Use Role-Specific Agents in Graphs

This modularity lets you test, monitor, and maintain agents more easily.

How to Ensure Security & Guardrails for Agents?

Agentforce is powerful but uncontrolled LLMs are risky. Running LLM agents in production needs precautions. They can call tools, generate text, and influence outputs, so it’s important to add boundaries.

Best Practices:

  • Use a Tool Whitelist: Never expose dynamic eval or shell tools in production
  • Add Execution Timeouts: Prevent infinite loops or long-running tasks
  • Set Output Validators: Use Regex or JSON schema checks to make sure outputs are valid.
Ensure Security & Guardrails for Agents

Keep your agent sandboxed and test thoroughly before going live.

How to Deploy Your Agent?

AI Agentforce

Once your agent is working, here’s how to package and deploy it reliably:

  • Docker: Wrap your agent in a Docker container for consistent deployment.
  • Web UI: Use tools like Streamlit or Flask to trigger the agent from a web interface.
  • Background Tasks: Use Celery or Temporal to run agents as workers or scheduled jobs.
  • Logging & Monitoring: Add logs to file or a dashboarding system for visibility.

For internal tools, consider manual override buttons to approve agent actions before they run.

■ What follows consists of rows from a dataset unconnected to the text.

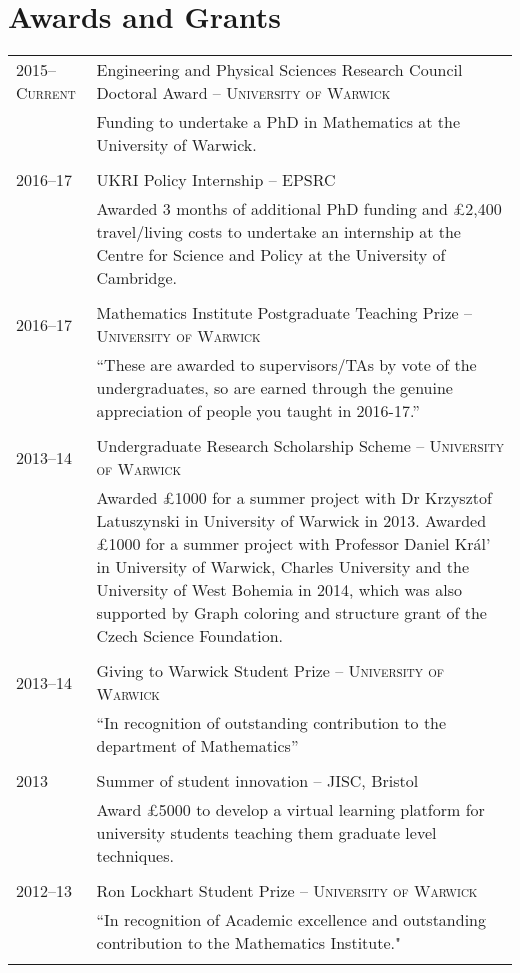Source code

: \documentclass[a4paper,10pt]{article}
\begin{document}
\section{Awards and Grants}
\begin{tabular}{p{2.25cm}|p{15cm}}
	\textsc{2015--Current}& Engineering and Physical Sciences Research Council Doctoral Award -- \textsc{University of Warwick}\\&\footnotesize{Funding to undertake a PhD in Mathematics at the University of Warwick.}\\\multicolumn{2}{c}{} \\
	\textsc{2016--17}& UKRI Policy Internship -- \textsc{EPSRC}\\&\footnotesize{Awarded 3 months of additional PhD funding and £2,400 travel/living costs to undertake an internship at the Centre for Science and Policy at the University of Cambridge.}\\\multicolumn{2}{c}{} \\
	\textsc{2016--17}& Mathematics Institute Postgraduate Teaching Prize -- \textsc{University of Warwick}\\&\footnotesize{``These are awarded to supervisors/TAs by vote of the undergraduates, so are earned through the genuine appreciation of people you taught in 2016-17.”}\\\multicolumn{2}{c}{} \\
	\textsc{2013--14}& Undergraduate Research Scholarship Scheme -- \textsc{University of Warwick}\\&\footnotesize{Awarded £1000 for a summer project with Dr Krzysztof Latuszynski in University of Warwick in 2013. Awarded £1000 for a summer project with Professor Daniel Král' in University of Warwick, Charles University and the University of West Bohemia in 2014, which was also supported by Graph coloring and structure grant of the Czech Science Foundation.}\\\multicolumn{2}{c}{} \\
	\textsc{2013--14}& Giving to Warwick Student Prize -- \textsc{University of Warwick}\\&\footnotesize{``In recognition of outstanding contribution to the department of Mathematics”}\\\multicolumn{2}{c}{} \\
	\textsc{2013}& Summer of student innovation -- \textsc{JISC}, Bristol\\&\footnotesize{Award £5000 to develop a virtual learning platform for university students teaching them graduate level techniques.}\\\multicolumn{2}{c}{} \\
	\textsc{2012--13}& Ron Lockhart Student Prize -- \textsc{University of Warwick}\\&\footnotesize{``In recognition of Academic excellence and outstanding contribution to the Mathematics Institute."}\\\multicolumn{2}{c}{} \\
\end{tabular}
\end{document}
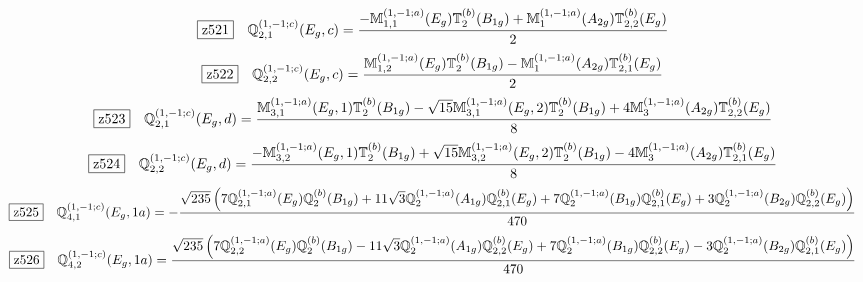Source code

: \documentclass[fleqn,10pt,landscape]{jsarticle}
\begin{document}
\begin{dmath*}
\hspace*{3mm}\fbox{z521}\quad \mathbb{Q}_{2,1}^{(1,-1;c)}(E_{g},c)=\frac{- \mathbb{M}_{1,1}^{(1,-1;a)}(E_{g}) \mathbb{T}_{2}^{(b)}(B_{1g}) + \mathbb{M}_{1}^{(1,-1;a)}(A_{2g}) \mathbb{T}_{2,2}^{(b)}(E_{g})}{2}
\end{dmath*}
\begin{dmath*}
\hspace*{3mm}\fbox{z522}\quad \mathbb{Q}_{2,2}^{(1,-1;c)}(E_{g},c)=\frac{\mathbb{M}_{1,2}^{(1,-1;a)}(E_{g}) \mathbb{T}_{2}^{(b)}(B_{1g}) - \mathbb{M}_{1}^{(1,-1;a)}(A_{2g}) \mathbb{T}_{2,1}^{(b)}(E_{g})}{2}
\end{dmath*}
\begin{dmath*}
\hspace*{3mm}\fbox{z523}\quad \mathbb{Q}_{2,1}^{(1,-1;c)}(E_{g},d)=\frac{\mathbb{M}_{3,1}^{(1,-1;a)}(E_{g},1) \mathbb{T}_{2}^{(b)}(B_{1g}) - \sqrt{15} \mathbb{M}_{3,1}^{(1,-1;a)}(E_{g},2) \mathbb{T}_{2}^{(b)}(B_{1g}) + 4 \mathbb{M}_{3}^{(1,-1;a)}(A_{2g}) \mathbb{T}_{2,2}^{(b)}(E_{g})}{8}
\end{dmath*}
\begin{dmath*}
\hspace*{3mm}\fbox{z524}\quad \mathbb{Q}_{2,2}^{(1,-1;c)}(E_{g},d)=\frac{- \mathbb{M}_{3,2}^{(1,-1;a)}(E_{g},1) \mathbb{T}_{2}^{(b)}(B_{1g}) + \sqrt{15} \mathbb{M}_{3,2}^{(1,-1;a)}(E_{g},2) \mathbb{T}_{2}^{(b)}(B_{1g}) - 4 \mathbb{M}_{3}^{(1,-1;a)}(A_{2g}) \mathbb{T}_{2,1}^{(b)}(E_{g})}{8}
\end{dmath*}
\begin{dmath*}
\hspace*{3mm}\fbox{z525}\quad \mathbb{Q}_{4,1}^{(1,-1;c)}(E_{g},1a)=- \frac{\sqrt{235} \left(7 \mathbb{Q}_{2,1}^{(1,-1;a)}(E_{g}) \mathbb{Q}_{2}^{(b)}(B_{1g}) + 11 \sqrt{3} \mathbb{Q}_{2}^{(1,-1;a)}(A_{1g}) \mathbb{Q}_{2,1}^{(b)}(E_{g}) + 7 \mathbb{Q}_{2}^{(1,-1;a)}(B_{1g}) \mathbb{Q}_{2,1}^{(b)}(E_{g}) + 3 \mathbb{Q}_{2}^{(1,-1;a)}(B_{2g}) \mathbb{Q}_{2,2}^{(b)}(E_{g})\right)}{470}
\end{dmath*}
\begin{dmath*}
\hspace*{3mm}\fbox{z526}\quad \mathbb{Q}_{4,2}^{(1,-1;c)}(E_{g},1a)=\frac{\sqrt{235} \left(7 \mathbb{Q}_{2,2}^{(1,-1;a)}(E_{g}) \mathbb{Q}_{2}^{(b)}(B_{1g}) - 11 \sqrt{3} \mathbb{Q}_{2}^{(1,-1;a)}(A_{1g}) \mathbb{Q}_{2,2}^{(b)}(E_{g}) + 7 \mathbb{Q}_{2}^{(1,-1;a)}(B_{1g}) \mathbb{Q}_{2,2}^{(b)}(E_{g}) - 3 \mathbb{Q}_{2}^{(1,-1;a)}(B_{2g}) \mathbb{Q}_{2,1}^{(b)}(E_{g})\right)}{470}
\end{dmath*}
\end{document}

Real-World Use Cases of Agentforce

Agentforce can be used for a variety of real-world workflows:

  • Content assistants (research, summarization, writing)
  • Internal knowledge bots (search across docs, answer FAQs)
  • Data cleaning agents (review and label datasets)
  • Automated compliance checkers (validate processes or documents)

A growing number of startups and internal teams are now adopting frameworks like Agentforce for repeatable, automated knowledge work.

Build Reliable and Trusted AI Agents with Agentforce

Agentforce is a developer-first framework that gives you control without adding complexity. With composable building blocks like planners, memory, tools, and graphs, you can build agents that are smarter, more reliable, and easier to maintain. Here is what you can do: Add reflection agents for self-improvement, create persistent agents that evolve over time and deploy task-based agents to real business ops.

Ready to build?

  • Start with a single-purpose agent
  • Add tools one by one
  • Choose the right memory type
  • Use graphs to scale into multi-agent systems
  • Always add logging and validation before deploying

Agentic systems don’t have to be complicated. With the right structure, your agent can be both effective and safe. And with a trusted Saleforce Agentforce consulting partner like Accelirate, you can ensure efficient and production-ready Agent in just 5 weeks. Find out more.

Got more questions?

Let’s discuss

FAQs

Do I need to know advanced machine learning to use Agentforce?

Nope! You don’t need to be an ML expert. Agentforce is built for developers. If you know Python and understand how to work with APIs or functions, you’ll do just fine. The framework handles all the complex stuff behind the scenes, so you can focus on building what the agent needs to do.

What types of agents can I build with Agentforce?

Pretty much anything that involves structured decision-making. It’s flexible enough to handle one-agent setups or multi-agent systems working together. You can build:

  • Research assistants that gather and summarize info
  • Internal knowledge bots for answering FAQs
  • Data-cleaning or validation agents
  • Workflow automators for tasks like recruiting or compliance
How do I deploy an agent built with Agentforce?

Deployment is simple and flexible. You can:

  • Package it in a Docker container
  • Run it through a web interface (like Streamlit or Flask)
  • Schedule it using background job managers (like Celery or Temporal)

And yes — you can add logging, monitoring, and even manual approval buttons to keep things safe in production.

Is Agentforce compatible with models like GPT-4 or Claude?

Yes! Agentforce works with OpenAI (like GPT-4), Anthropic (like Claude), and even local models. You get to choose the model that works best for your project, and Agentforce takes care of the rest.